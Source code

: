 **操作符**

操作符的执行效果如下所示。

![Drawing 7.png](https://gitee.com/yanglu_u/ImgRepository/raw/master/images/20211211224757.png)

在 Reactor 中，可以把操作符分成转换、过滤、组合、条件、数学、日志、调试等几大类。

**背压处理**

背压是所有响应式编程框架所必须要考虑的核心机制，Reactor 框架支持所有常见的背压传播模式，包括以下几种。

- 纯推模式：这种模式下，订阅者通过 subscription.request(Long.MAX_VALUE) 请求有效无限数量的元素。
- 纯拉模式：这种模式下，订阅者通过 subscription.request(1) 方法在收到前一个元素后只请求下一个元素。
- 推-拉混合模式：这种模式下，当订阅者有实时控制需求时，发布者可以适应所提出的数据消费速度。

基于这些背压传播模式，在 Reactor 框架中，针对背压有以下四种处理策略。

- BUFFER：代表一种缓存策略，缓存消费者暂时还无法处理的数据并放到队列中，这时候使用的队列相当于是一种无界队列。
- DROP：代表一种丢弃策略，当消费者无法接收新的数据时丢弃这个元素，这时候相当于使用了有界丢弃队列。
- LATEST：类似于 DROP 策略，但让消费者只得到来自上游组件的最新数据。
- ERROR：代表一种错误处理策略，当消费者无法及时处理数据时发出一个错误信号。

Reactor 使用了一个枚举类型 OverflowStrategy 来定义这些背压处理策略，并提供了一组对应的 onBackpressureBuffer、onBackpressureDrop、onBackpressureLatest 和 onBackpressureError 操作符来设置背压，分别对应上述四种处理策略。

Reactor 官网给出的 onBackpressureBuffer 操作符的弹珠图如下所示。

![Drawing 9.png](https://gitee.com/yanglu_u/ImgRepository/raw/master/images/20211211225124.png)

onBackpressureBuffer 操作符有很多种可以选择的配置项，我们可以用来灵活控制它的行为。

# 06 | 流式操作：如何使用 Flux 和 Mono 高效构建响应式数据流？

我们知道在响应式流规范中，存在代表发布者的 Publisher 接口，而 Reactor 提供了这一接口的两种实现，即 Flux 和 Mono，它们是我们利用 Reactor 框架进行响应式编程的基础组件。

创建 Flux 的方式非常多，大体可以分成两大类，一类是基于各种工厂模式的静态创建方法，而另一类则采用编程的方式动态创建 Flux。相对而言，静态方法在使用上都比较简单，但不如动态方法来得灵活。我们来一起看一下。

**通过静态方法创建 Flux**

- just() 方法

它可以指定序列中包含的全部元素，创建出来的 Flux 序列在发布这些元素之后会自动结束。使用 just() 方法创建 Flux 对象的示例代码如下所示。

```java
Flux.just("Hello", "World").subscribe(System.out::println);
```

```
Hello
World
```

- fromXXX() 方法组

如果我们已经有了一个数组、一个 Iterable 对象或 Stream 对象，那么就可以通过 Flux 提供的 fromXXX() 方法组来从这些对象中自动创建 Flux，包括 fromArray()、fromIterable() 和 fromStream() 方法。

******************************

- Requirement -
Gather each line from the listing above that holds "fromXXX".

- Written response -
- fromXXX() 方法组
如果我们已经有了一个数组、一个 Iterable 对象或 Stream 对象，那么就可以通过 Flux 提供的 fromXXX() 方法组来从这些对象中自动创建 Flux，包括 fromArray()、fromIterable() 和 fromStream() 方法。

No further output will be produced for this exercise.